• [ACTIVITY]:
Each line containing the string "from" should be copied out of the entries.

• [THE RECORDS]:
____

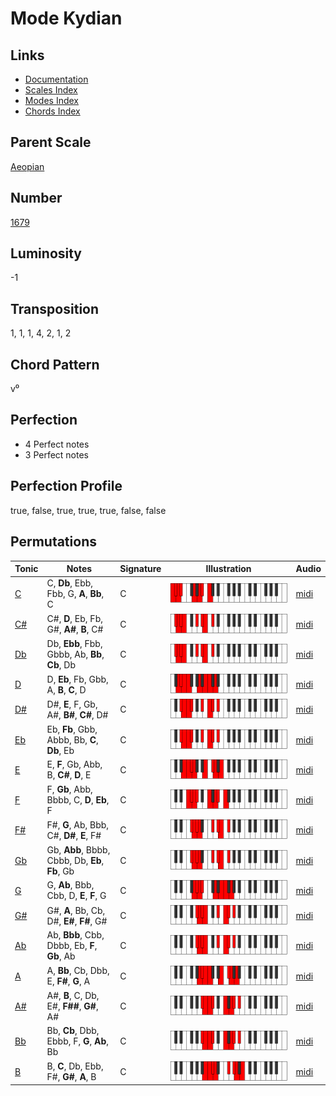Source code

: # Mode Kydian

## Links

- [Documentation](README.md)
- [Scales Index](Scales.md)
- [Modes Index](Modes.md)
- [Chords Index](Chords.md)

## Parent Scale

[Aeopian](ScaleAeopian.md)

## Number

[1679](https://ianring.com/musictheory/scales/1679)

## Luminosity

-1

## Transposition

1, 1, 1, 4, 2, 1, 2

## Chord Pattern

v⁰

## Perfection

- 4 Perfect notes
- 3 Perfect notes

## Perfection Profile

true, false, true, true, true, false, false

## Permutations

| Tonic | Notes | Signature | Illustration | Audio |
|-------|-------|-----------|--------------|-------|
| [C](ModeCNaturalKydian.md) | C, **Db**, Ebb, Fbb, G, **A**, **Bb**, C | C | ![CNaturalKydian](ModeCNaturalKydian.png) | [midi](https://github.com/edipermadi/music/blob/main/docs/ModeCNaturalKydian.mid?raw=true) |
| [C#](ModeCSharpKydian.md) | C#, **D**, Eb, Fb, G#, **A#**, **B**, C# | C | ![CSharpKydian](ModeCSharpKydian.png) | [midi](https://github.com/edipermadi/music/blob/main/docs/ModeCSharpKydian.mid?raw=true) |
| [Db](ModeDFlatKydian.md) | Db, **Ebb**, Fbb, Gbbb, Ab, **Bb**, **Cb**, Db | C | ![DFlatKydian](ModeDFlatKydian.png) | [midi](https://github.com/edipermadi/music/blob/main/docs/ModeDFlatKydian.mid?raw=true) |
| [D](ModeDNaturalKydian.md) | D, **Eb**, Fb, Gbb, A, **B**, **C**, D | C | ![DNaturalKydian](ModeDNaturalKydian.png) | [midi](https://github.com/edipermadi/music/blob/main/docs/ModeDNaturalKydian.mid?raw=true) |
| [D#](ModeDSharpKydian.md) | D#, **E**, F, Gb, A#, **B#**, **C#**, D# | C | ![DSharpKydian](ModeDSharpKydian.png) | [midi](https://github.com/edipermadi/music/blob/main/docs/ModeDSharpKydian.mid?raw=true) |
| [Eb](ModeEFlatKydian.md) | Eb, **Fb**, Gbb, Abbb, Bb, **C**, **Db**, Eb | C | ![EFlatKydian](ModeEFlatKydian.png) | [midi](https://github.com/edipermadi/music/blob/main/docs/ModeEFlatKydian.mid?raw=true) |
| [E](ModeENaturalKydian.md) | E, **F**, Gb, Abb, B, **C#**, **D**, E | C | ![ENaturalKydian](ModeENaturalKydian.png) | [midi](https://github.com/edipermadi/music/blob/main/docs/ModeENaturalKydian.mid?raw=true) |
| [F](ModeFNaturalKydian.md) | F, **Gb**, Abb, Bbbb, C, **D**, **Eb**, F | C | ![FNaturalKydian](ModeFNaturalKydian.png) | [midi](https://github.com/edipermadi/music/blob/main/docs/ModeFNaturalKydian.mid?raw=true) |
| [F#](ModeFSharpKydian.md) | F#, **G**, Ab, Bbb, C#, **D#**, **E**, F# | C | ![FSharpKydian](ModeFSharpKydian.png) | [midi](https://github.com/edipermadi/music/blob/main/docs/ModeFSharpKydian.mid?raw=true) |
| [Gb](ModeGFlatKydian.md) | Gb, **Abb**, Bbbb, Cbbb, Db, **Eb**, **Fb**, Gb | C | ![GFlatKydian](ModeGFlatKydian.png) | [midi](https://github.com/edipermadi/music/blob/main/docs/ModeGFlatKydian.mid?raw=true) |
| [G](ModeGNaturalKydian.md) | G, **Ab**, Bbb, Cbb, D, **E**, **F**, G | C | ![GNaturalKydian](ModeGNaturalKydian.png) | [midi](https://github.com/edipermadi/music/blob/main/docs/ModeGNaturalKydian.mid?raw=true) |
| [G#](ModeGSharpKydian.md) | G#, **A**, Bb, Cb, D#, **E#**, **F#**, G# | C | ![GSharpKydian](ModeGSharpKydian.png) | [midi](https://github.com/edipermadi/music/blob/main/docs/ModeGSharpKydian.mid?raw=true) |
| [Ab](ModeAFlatKydian.md) | Ab, **Bbb**, Cbb, Dbbb, Eb, **F**, **Gb**, Ab | C | ![AFlatKydian](ModeAFlatKydian.png) | [midi](https://github.com/edipermadi/music/blob/main/docs/ModeAFlatKydian.mid?raw=true) |
| [A](ModeANaturalKydian.md) | A, **Bb**, Cb, Dbb, E, **F#**, **G**, A | C | ![ANaturalKydian](ModeANaturalKydian.png) | [midi](https://github.com/edipermadi/music/blob/main/docs/ModeANaturalKydian.mid?raw=true) |
| [A#](ModeASharpKydian.md) | A#, **B**, C, Db, E#, **F##**, **G#**, A# | C | ![ASharpKydian](ModeASharpKydian.png) | [midi](https://github.com/edipermadi/music/blob/main/docs/ModeASharpKydian.mid?raw=true) |
| [Bb](ModeBFlatKydian.md) | Bb, **Cb**, Dbb, Ebbb, F, **G**, **Ab**, Bb | C | ![BFlatKydian](ModeBFlatKydian.png) | [midi](https://github.com/edipermadi/music/blob/main/docs/ModeBFlatKydian.mid?raw=true) |
| [B](ModeBNaturalKydian.md) | B, **C**, Db, Ebb, F#, **G#**, **A**, B | C | ![BNaturalKydian](ModeBNaturalKydian.png) | [midi](https://github.com/edipermadi/music/blob/main/docs/ModeBNaturalKydian.mid?raw=true) |
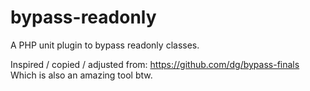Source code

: # bypass-readonly

A PHP unit plugin to bypass readonly classes.

Inspired / copied / adjusted from: https://github.com/dg/bypass-finals 
Which is also an amazing tool btw.
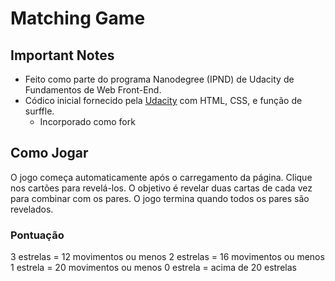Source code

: # Matching Game
## Important Notes
* Feito como parte do programa Nanodegree (IPND) de Udacity de Fundamentos de Web Front-End.
* Códico inicial fornecido pela [Udacity](https://github.com/udacity/fend-project-memory-game) com HTML, CSS, e função de surffle.
    * Incorporado como fork

## Como Jogar
O jogo começa automaticamente após o carregamento da página. Clique nos cartões para revelá-los. O objetivo é revelar duas cartas de cada vez para combinar com os pares. O jogo termina quando todos os pares são revelados.

### Pontuação
3 estrelas = 12 movimentos ou menos 
2 estrelas = 16 movimentos ou menos 
1 estrela = 20 movimentos ou menos
0 estrela = acima de 20 estrelas
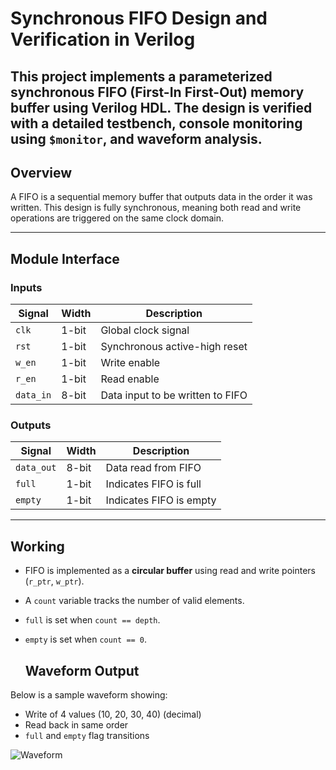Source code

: # Synchronous FIFO Design and Verification in Verilog

This project implements a **parameterized synchronous FIFO (First-In First-Out)** memory buffer using Verilog HDL. The design is verified with a detailed **testbench**, console monitoring using `$monitor`, and waveform analysis.
---

## Overview

A FIFO is a sequential memory buffer that outputs data in the order it was written. This design is fully synchronous, meaning both read and write operations are triggered on the same clock domain.

---

## Module Interface

### Inputs
| Signal     | Width  | Description                        |
|------------|--------|------------------------------------|
| `clk`      | 1-bit  | Global clock signal                |
| `rst`      | 1-bit  | Synchronous active-high reset      |
| `w_en`     | 1-bit  | Write enable                       |
| `r_en`     | 1-bit  | Read enable                        |
| `data_in`  | 8-bit  | Data input to be written to FIFO   |

### Outputs
| Signal     | Width  | Description                        |
|------------|--------|------------------------------------|
| `data_out` | 8-bit  | Data read from FIFO                |
| `full`     | 1-bit  | Indicates FIFO is full             |
| `empty`    | 1-bit  | Indicates FIFO is empty            |

---

## Working

- FIFO is implemented as a **circular buffer** using read and write pointers (`r_ptr`, `w_ptr`).
- A `count` variable tracks the number of valid elements.
- `full` is set when `count == depth`.
- `empty` is set when `count == 0`.

  ## Waveform Output

Below is a sample waveform showing:

- Write of 4 values (10, 20, 30, 40) (decimal)
- Read back in same order
- `full` and `empty` flag transitions

![Waveform](https://github.com/Nihal-210/Synchronous_FIFO/blob/main/Waveform.png) 




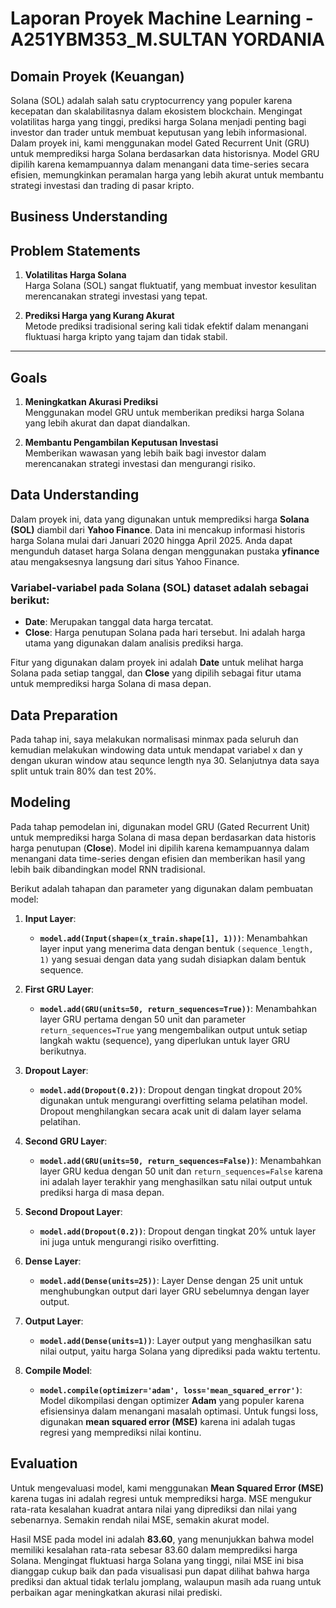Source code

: # Laporan Proyek Machine Learning - A251YBM353_M.SULTAN YORDANIA

## Domain Proyek (Keuangan)

Solana (SOL) adalah salah satu cryptocurrency yang populer karena kecepatan dan skalabilitasnya dalam ekosistem blockchain. Mengingat volatilitas harga yang tinggi, prediksi harga Solana menjadi penting bagi investor dan trader untuk membuat keputusan yang lebih informasional. Dalam proyek ini, kami menggunakan model Gated Recurrent Unit (GRU) untuk memprediksi harga Solana berdasarkan data historisnya. Model GRU dipilih karena kemampuannya dalam menangani data time-series secara efisien, memungkinkan peramalan harga yang lebih akurat untuk membantu strategi investasi dan trading di pasar kripto.


## Business Understanding

## **Problem Statements**

1. **Volatilitas Harga Solana**  
   Harga Solana (SOL) sangat fluktuatif, yang membuat investor kesulitan merencanakan strategi investasi yang tepat.

2. **Prediksi Harga yang Kurang Akurat**  
   Metode prediksi tradisional sering kali tidak efektif dalam menangani fluktuasi harga kripto yang tajam dan tidak stabil.

---

## **Goals**

1. **Meningkatkan Akurasi Prediksi**  
   Menggunakan model GRU untuk memberikan prediksi harga Solana yang lebih akurat dan dapat diandalkan.

2. **Membantu Pengambilan Keputusan Investasi**  
   Memberikan wawasan yang lebih baik bagi investor dalam merencanakan strategi investasi dan mengurangi risiko.


## Data Understanding

Dalam proyek ini, data yang digunakan untuk memprediksi harga **Solana (SOL)** diambil dari **Yahoo Finance**. Data ini mencakup informasi historis harga Solana mulai dari Januari 2020 hingga April 2025. Anda dapat mengunduh dataset harga Solana dengan menggunakan pustaka **yfinance** atau mengaksesnya langsung dari situs Yahoo Finance.

### **Variabel-variabel pada Solana (SOL) dataset adalah sebagai berikut:**

- **Date**: Merupakan tanggal data harga tercatat.
- **Close**: Harga penutupan Solana pada hari tersebut. Ini adalah harga utama yang digunakan dalam analisis prediksi harga.

Fitur yang digunakan dalam proyek ini adalah **Date** untuk melihat harga Solana pada setiap tanggal, dan **Close** yang dipilih sebagai fitur utama untuk memprediksi harga Solana di masa depan.


## Data Preparation
Pada tahap ini, saya melakukan normalisasi minmax pada seluruh dan kemudian melakukan windowing data untuk mendapat variabel x dan y dengan ukuran window atau sequnce length nya 30. Selanjutnya data saya split untuk train 80% dan test 20%.

## Modeling
Pada tahap pemodelan ini, digunakan model GRU (Gated Recurrent Unit) untuk memprediksi harga Solana di masa depan berdasarkan data historis harga penutupan (**Close**). Model ini dipilih karena kemampuannya dalam menangani data time-series dengan efisien dan memberikan hasil yang lebih baik dibandingkan model RNN tradisional.

Berikut adalah tahapan dan parameter yang digunakan dalam pembuatan model:

1. **Input Layer**:
   - **`model.add(Input(shape=(x_train.shape[1], 1)))`**: Menambahkan layer input yang menerima data dengan bentuk `(sequence_length, 1)` yang sesuai dengan data yang sudah disiapkan dalam bentuk sequence.
   
2. **First GRU Layer**:
   - **`model.add(GRU(units=50, return_sequences=True))`**: Menambahkan layer GRU pertama dengan 50 unit dan parameter `return_sequences=True` yang mengembalikan output untuk setiap langkah waktu (sequence), yang diperlukan untuk layer GRU berikutnya.

3. **Dropout Layer**:
   - **`model.add(Dropout(0.2))`**: Dropout dengan tingkat dropout 20% digunakan untuk mengurangi overfitting selama pelatihan model. Dropout menghilangkan secara acak unit di dalam layer selama pelatihan.

4. **Second GRU Layer**:
   - **`model.add(GRU(units=50, return_sequences=False))`**: Menambahkan layer GRU kedua dengan 50 unit dan `return_sequences=False` karena ini adalah layer terakhir yang menghasilkan satu nilai output untuk prediksi harga di masa depan.

5. **Second Dropout Layer**:
   - **`model.add(Dropout(0.2))`**: Dropout dengan tingkat 20% untuk layer ini juga untuk mengurangi risiko overfitting.

6. **Dense Layer**:
   - **`model.add(Dense(units=25))`**: Layer Dense dengan 25 unit untuk menghubungkan output dari layer GRU sebelumnya dengan layer output.
   
7. **Output Layer**:
   - **`model.add(Dense(units=1))`**: Layer output yang menghasilkan satu nilai output, yaitu harga Solana yang diprediksi pada waktu tertentu.

8. **Compile Model**:
   - **`model.compile(optimizer='adam', loss='mean_squared_error')`**: Model dikompilasi dengan optimizer **Adam** yang populer karena efisiensinya dalam menangani masalah optimasi. Untuk fungsi loss, digunakan **mean squared error (MSE)** karena ini adalah tugas regresi yang memprediksi nilai kontinu.

## Evaluation
Untuk mengevaluasi model, kami menggunakan **Mean Squared Error (MSE)** karena tugas ini adalah regresi untuk memprediksi harga. MSE mengukur rata-rata kesalahan kuadrat antara nilai yang diprediksi dan nilai yang sebenarnya. Semakin rendah nilai MSE, semakin akurat model.

Hasil MSE pada model ini adalah **83.60**, yang menunjukkan bahwa model memiliki kesalahan rata-rata sebesar 83.60 dalam memprediksi harga Solana. Mengingat fluktuasi harga Solana yang tinggi, nilai MSE ini bisa dianggap cukup baik dan pada visualisasi pun dapat dilihat bahwa harga prediksi dan aktual tidak terlalu jomplang, walaupun masih ada ruang untuk perbaikan agar meningkatkan akurasi nilai prediski.





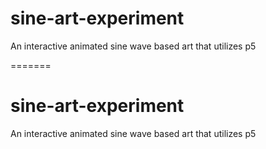 
# sine-art-experiment
An interactive animated sine wave based art that utilizes  p5

=======
# sine-art-experiment
An interactive animated sine wave based art that utilizes  p5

____

• [OUTPUT OF THE TASK]:
Inspired / copied / adjusted from: https://github.com/dg/bypass-finals 
| `data_out` | 8-bit  | Data read from FIFO                |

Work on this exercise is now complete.